Happy New Year! Hopefully the dreaded return to work after Christmas hasn’t proved too bad, especially as the 2017 figures from the BPI and ERA should have instantly had everyone feeling (almost) 10% better.
After around 15 years of long, slow decline, the UK music business has now registered three consecutive years of increasingly solid growth. No one is going to complain about that, but the biz may need to develop different strategies for the boom than it did for the bust.
Caution has been the industry’s watchword when dealing with the early stages of recovery but that may no longer be the best approach. As Rob Stringer recently pointed out in Music Week, no one wants to see a return to the excesses of the ‘90s (although some of those parties would be nice), but success tends to breed success in this game and there’s no harm in the industry celebrating its triumphs.
This is especially true given that there’s no obvious Ed Sheeran-style blockbuster album definitely lined up for 2018. Which means the UK industry needs to get back to doing what it’s traditionally done best: break new artists, preferably on a global basis. 2017 was a marked improvement on 2016 but, Rag’N’Bone Man aside, the sales involved were still relatively modest - although, with breaking acts being a longer game nowadays, plenty of 2017's new stars might yet attain similar status.
The industry will also have to cope with other consequences of its success.

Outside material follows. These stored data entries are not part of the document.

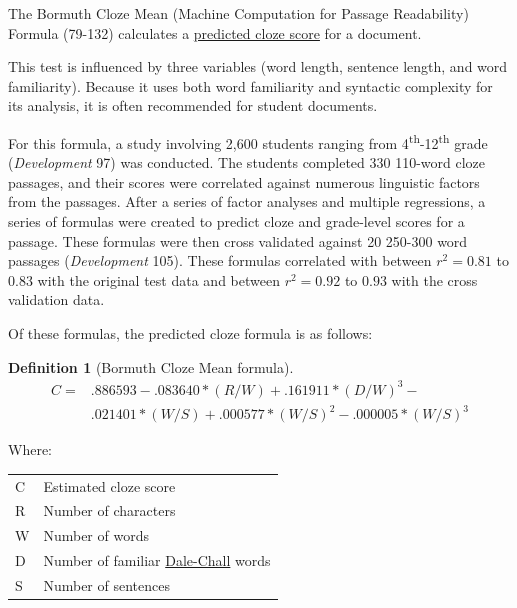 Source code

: \documentclass[
]{book}
\theoremstyle{definition}
\newtheorem{definition}{Definition}[chapter]
\theoremstyle{definition}
\theoremstyle{definition}
\theoremstyle{definition}
\theoremstyle{remark}
\begin{document}
The Bormuth Cloze Mean (Machine Computation for Passage Readability) Formula (79-132) calculates a \protect\hyperlink{cloze}{predicted cloze score} for a document.

This test is influenced by three variables (word length, sentence length, and word familiarity). Because it uses both word familiarity and syntactic complexity for its analysis, it is often recommended for student documents.

For this formula, a study involving 2,600 students ranging from 4\textsuperscript{th}-12\textsuperscript{th} grade (\emph{Development} 97) was conducted. The students completed 330 110-word cloze passages, and their scores were correlated against numerous linguistic factors from the passages. After a series of factor analyses and multiple regressions, a series of formulas were created to predict cloze and grade-level scores for a passage. These formulas were then cross validated against 20 250-300 word passages (\emph{Development} 105). These formulas correlated with between \(r^2 = 0.81\) to \(0.83\) with the original test data and between \(r^2 = 0.92\) to \(0.93\) with the cross validation data.

Of these formulas, the predicted cloze formula is as follows:

\begin{definition}[Bormuth Cloze Mean formula]
\protect\hypertarget{def:bormuthcloze}{}{\label{def:bormuthcloze} {} }\begin{align*}
  C = & .886593 - .083640*(R/W) + .161911*(D/W)^3 - \\
      & .021401*(W/S) + .000577*(W/S)^2 - .000005*(W/S)^3
\end{align*}
\end{definition}

Where:

\begin{longtable}[]{@{}
  >{\raggedright\arraybackslash}p{}
  >{\raggedright\arraybackslash}p{}@{}}
\toprule
\endhead
C & Estimated cloze score \\
R & Number of characters \\
W & Number of words \\
D & Number of familiar \protect\hyperlink{dale-chall-test}{Dale-Chall} words \\
S & Number of sentences \\
\bottomrule
\end{longtable}
\end{document}
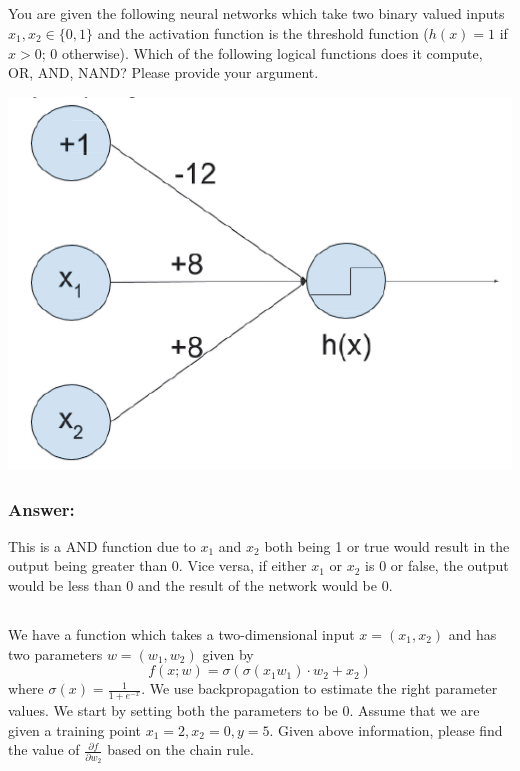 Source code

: \documentclass{article}
\begin{document}
\subsection{}
You are given the following neural networks which take two binary valued inputs $x_1,x_2 \in \{0,1\}$ and the activation function is the threshold function ($h(x) = 1$ if $x > 0$; $0$ otherwise). Which of the following logical functions does it compute, OR, AND, NAND\@? Please provide your argument.

\begin{center}
    \includegraphics[scale=0.5]{images/Q3P1A.png}
\end{center}

\subsubsection*{Answer:}
This is a AND function due to $x_1$ and $x_2$ both being 1 or true would result in the output being greater than 0. Vice versa, if either $x_1$ or $x_2$ is 0 or false, the output would be less than 0 and the result of the network would be 0.

\subsection{}
We have a function which takes a two-dimensional input $x = (x_1,x_2)$ and has two parameters $w = (w_1,w_2)$ given by
\begin{equation}
    f(x;w) = {\sigma}({\sigma}{(x_1w_1)}\cdot{w_2}+{x_2})
\end{equation}
where $\sigma(x) = \frac{1}{1+e^{-x}}$.
We use backpropagation to estimate the right parameter values. We start by setting both the parameters to be 0. Assume that we are given a training point $x_1 = 2, x_2 = 0, y = 5$. Given above information, please find the value of $\frac{\partial f}{\partial w_2}$ based on the chain rule.
\end{document}
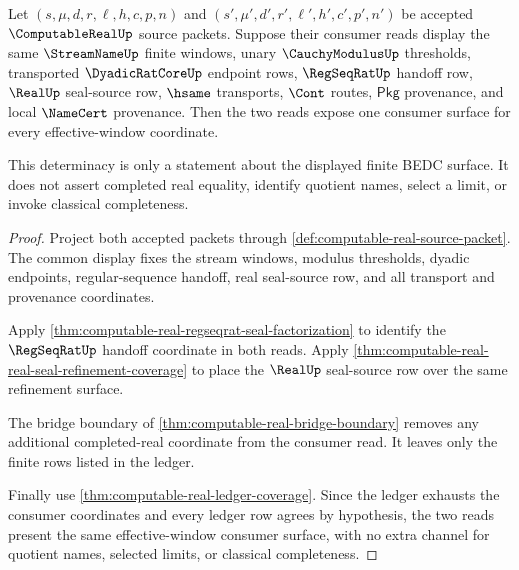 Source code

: \begin{theorem}
\label{thm:computable-real-effective-window-determinacy}
Let $(s,\mu,d,r,\ell,h,c,p,n)$ and
$(s',\mu',d',r',\ell',h',c',p',n')$ be accepted
$\ComputableRealUp$ source packets. Suppose their consumer reads display the
same $\StreamNameUp$ finite windows, unary $\CauchyModulusUp$ thresholds,
transported $\DyadicRatCoreUp$ endpoint rows, $\RegSeqRatUp$ handoff row,
$\RealUp$ seal-source row, $\hsame$ transports, $\Cont$ routes,
$\mathsf{Pkg}$ provenance, and local $\NameCert$ provenance. Then the two
reads expose one consumer surface for every effective-window coordinate.

This determinacy is only a statement about the displayed finite BEDC surface.
It does not assert completed real equality, identify quotient names, select a
limit, or invoke classical completeness.
\end{theorem}
\begin{proof}
Project both accepted packets through
\autoref{def:computable-real-source-packet}. The common display fixes the
stream windows, modulus thresholds, dyadic endpoints, regular-sequence
handoff, real seal-source row, and all transport and provenance coordinates.

Apply \autoref{thm:computable-real-regseqrat-seal-factorization} to identify
the $\RegSeqRatUp$ handoff coordinate in both reads. Apply
\autoref{thm:computable-real-real-seal-refinement-coverage} to place the
$\RealUp$ seal-source row over the same refinement surface.

The bridge boundary of \autoref{thm:computable-real-bridge-boundary} removes
any additional completed-real coordinate from the consumer read. It leaves
only the finite rows listed in the ledger.

Finally use \autoref{thm:computable-real-ledger-coverage}. Since the ledger
exhausts the consumer coordinates and every ledger row agrees by hypothesis,
the two reads present the same effective-window consumer surface, with no
extra channel for quotient names, selected limits, or classical completeness.
\end{proof}

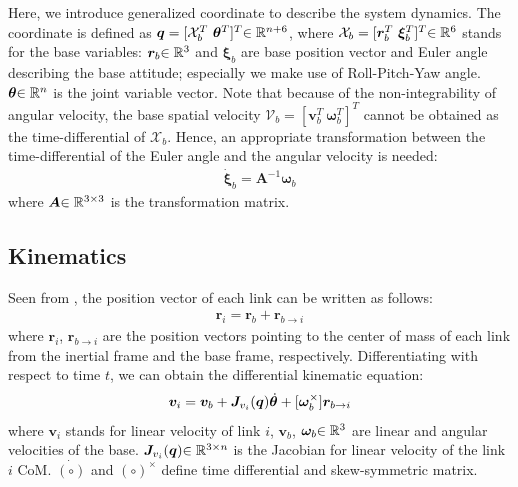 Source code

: Here, we introduce generalized coordinate to describe the system dynamics.
The coordinate is defined as $\bm{q} = [\mathcal{X}_{b}^{T}~{\bm{\theta}}^{T}]^{T}{\in\mathbb{R}^{n + 6}}$,
where $\mathcal{X}_{b} = [\bm{r}_{b}^{T}~\bm{\xi}_{b}^{T}]^{T}{\in\mathbb{R}^{6}}$ stands for the base variables:
$\bm{r}_{b}{\in\mathbb{R}^{3}}$ and $\bm{\xi}_{b}$ are base position vector and Euler angle describing the base attitude;
especially we make use of Roll-Pitch-Yaw angle.
${\bm{\theta}}{\in\mathbb{R}^{n}}$ is the joint variable vector.
Note that because of the non-integrability of angular velocity,
the base spatial velocity $\mathcal{V}_{b} = [\bm{v}_{b}^{T}~\bm{\omega}_{b}^{T}]^{T}$ cannot be obtained
as the time-differential of $\mathcal{X}_{b}$.
Hence, an appropriate transformation between the time-differential of the Euler angle and the angular velocity is needed:
%
\begin{align}
  \dot{\bm{\xi}}_{b} = \bm{A}^{-1}\bm{\omega}_{b}
\end{align}
%
where $\bm{A}{\in\mathbb{R}^{3 \times 3}}$ is the transformation matrix.




\subsection{Kinematics}
Seen from ,
the position vector of each link can be written as follows:
%
\begin{align}
  \bm{r}_{i} = \bm{r}_{b} + \bm{r}_{b \rightarrow i}\label{eq:POS_LINKi}
\end{align}
%
where $\bm{r}_{i}$, $\bm{r}_{b \rightarrow i}$ are the position vectors pointing to the center of mass of each link
from the inertial frame and the base frame, respectively.
Differentiating  with respect to time $t$,
we can obtain the differential kinematic equation:
%
\begin{align}
  \bm{v}_{i} = \bm{v}_{b} + \bm{J}_{v_{i}}(\bm{q}){\dot{\bm{\theta}}} + [\bm{\omega}_{b}^{\times}]\bm{r}_{b \rightarrow i}\label{eq:VEL_LINKi}
\end{align}
%
where $\bm{v}_{i}$ stands for linear velocity of link $i$,
$\bm{v}_{b}$, $\bm{\omega}_{b}{\in\mathbb{R}^{3}}$ are linear and angular velocities of the base.
$\bm{J}_{v_{i}}(\bm{q}){\in\mathbb{R}^{3 \times n}}$ is the Jacobian for linear velocity of the link $i$ CoM.
$\dot{(\circ)}$ and $(\circ)^{\times}$ define time differential and skew-symmetric matrix.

Digital giants can not be allowed to wriggle out of playing (and paying) fair, just because the music industry has clawed back some of the income it lost in the slump. But you can bet some of them will try, and the industry and its lobbyists need to be prepared.
Meanwhile, the shadow of Brexit and its possible impact on all sectors of the biz remains the industry’s great unknown. Hopefully by this time next year, the picture will be a lot clearer.
Until then, party hard, but work harder should be the biz’s New Year Resolution.